→ RECORDS SUPPLIED:
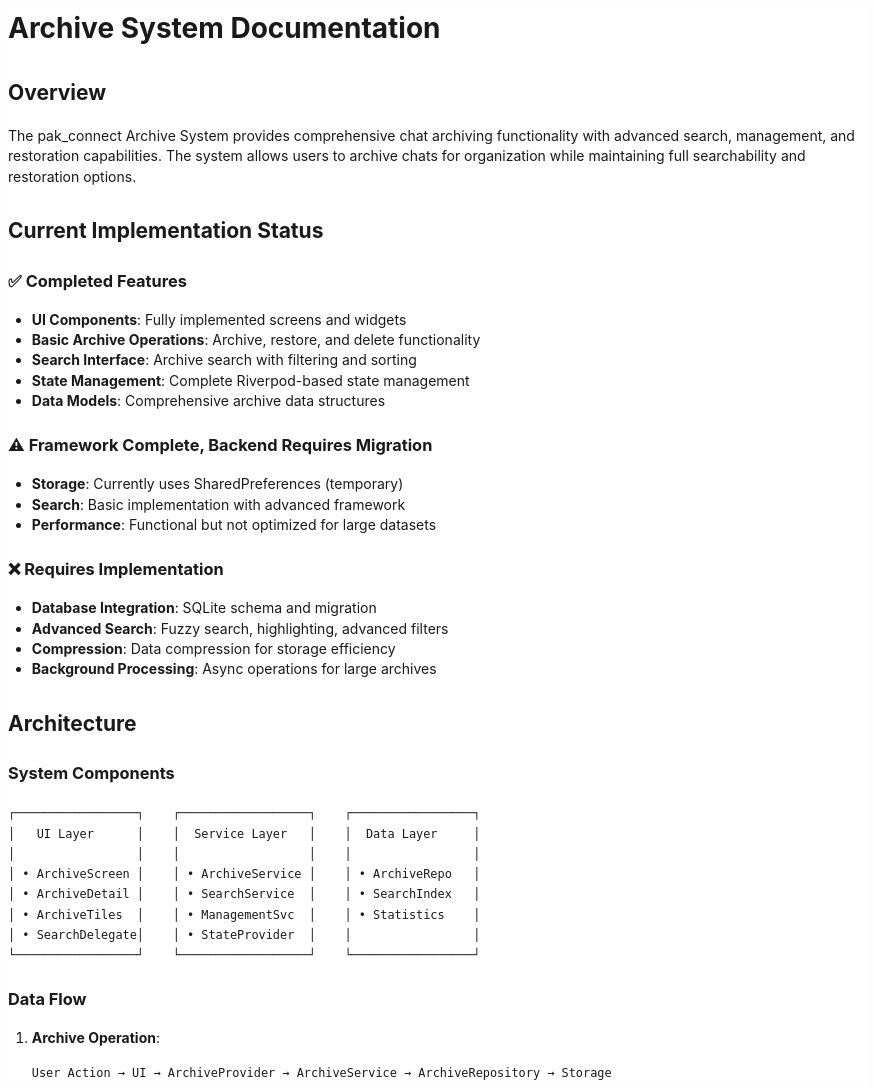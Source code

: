 # Archive System Documentation

## Overview

The pak_connect Archive System provides comprehensive chat archiving functionality with advanced search, management, and restoration capabilities. The system allows users to archive chats for organization while maintaining full searchability and restoration options.

## Current Implementation Status

### ✅ Completed Features
- **UI Components**: Fully implemented screens and widgets
- **Basic Archive Operations**: Archive, restore, and delete functionality
- **Search Interface**: Archive search with filtering and sorting
- **State Management**: Complete Riverpod-based state management
- **Data Models**: Comprehensive archive data structures

### ⚠️ Framework Complete, Backend Requires Migration
- **Storage**: Currently uses SharedPreferences (temporary)
- **Search**: Basic implementation with advanced framework
- **Performance**: Functional but not optimized for large datasets

### ❌ Requires Implementation
- **Database Integration**: SQLite schema and migration
- **Advanced Search**: Fuzzy search, highlighting, advanced filters
- **Compression**: Data compression for storage efficiency
- **Background Processing**: Async operations for large archives

## Architecture

### System Components

```
┌─────────────────┐    ┌──────────────────┐    ┌─────────────────┐
│   UI Layer      │    │  Service Layer   │    │  Data Layer     │
│                 │    │                  │    │                 │
│ • ArchiveScreen │    │ • ArchiveService │    │ • ArchiveRepo   │
│ • ArchiveDetail │    │ • SearchService  │    │ • SearchIndex   │
│ • ArchiveTiles  │    │ • ManagementSvc  │    │ • Statistics    │
│ • SearchDelegate│    │ • StateProvider  │    │                 │
└─────────────────┘    └──────────────────┘    └─────────────────┘
```

### Data Flow

1. **Archive Operation**:
   ```
   User Action → UI → ArchiveProvider → ArchiveService → ArchiveRepository → Storage
   ```

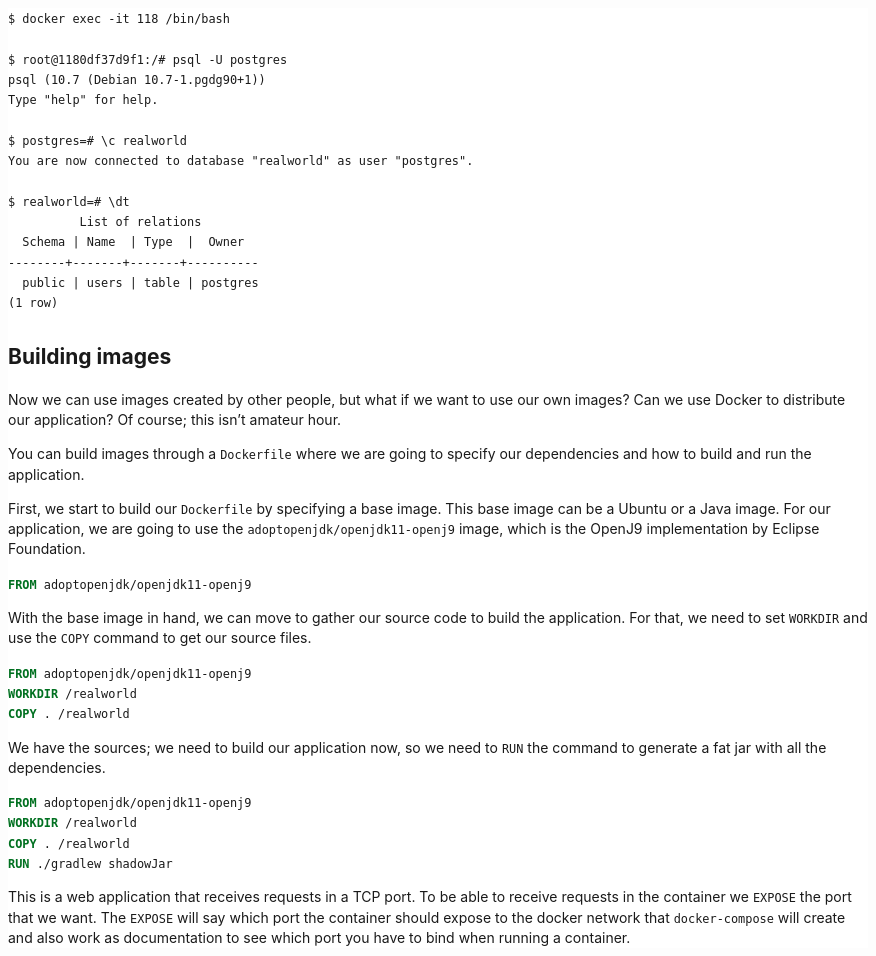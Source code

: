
 ```shell
$ docker exec -it 118 /bin/bash

$ root@1180df37d9f1:/# psql -U postgres
psql (10.7 (Debian 10.7-1.pgdg90+1))
Type "help" for help.

$ postgres=# \c realworld
You are now connected to database "realworld" as user "postgres".

$ realworld=# \dt
          List of relations
  Schema | Name  | Type  |  Owner
--------+-------+-------+----------
  public | users | table | postgres
(1 row)
```

## <a name="building-images"></a>Building images

Now we can use images created by other people, but what if we want to use our own images? Can we use Docker to distribute our application? Of course; this isn’t amateur hour.

You can build images through a `Dockerfile` where we are going to specify our dependencies and how to build and run the application.

First, we start to build our `Dockerfile` by specifying a base image. This base image can be a Ubuntu or a Java image. For our application, we are going to use the `adoptopenjdk/openjdk11-openj9` image, which is the OpenJ9 implementation by Eclipse Foundation.

```Dockerfile
FROM adoptopenjdk/openjdk11-openj9
```

With the base image in hand, we can move to gather our source code to build the application. For that, we need to set `WORKDIR` and use the `COPY` command to get our source files.

```Dockerfile
FROM adoptopenjdk/openjdk11-openj9
WORKDIR /realworld
COPY . /realworld
```

We have the sources; we need to build our application now, so we need to `RUN` the command to generate a fat jar with all the dependencies.

```Dockerfile
FROM adoptopenjdk/openjdk11-openj9
WORKDIR /realworld
COPY . /realworld
RUN ./gradlew shadowJar
```

This is a web application that receives requests in a TCP port. To be able to receive requests in the container we `EXPOSE` the port that we want. The `EXPOSE` will say which port the container should expose to the docker network that `docker-compose` will create and also work as documentation to see which port you have to bind when running a container.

→ TASK: Search the listing above for the word "Requires", and copy every line that has it.

→ RESPONSE FOR THIS EXERCISE:
### ⚠️ Framework Complete, Backend Requires Migration
### ❌ Requires Implementation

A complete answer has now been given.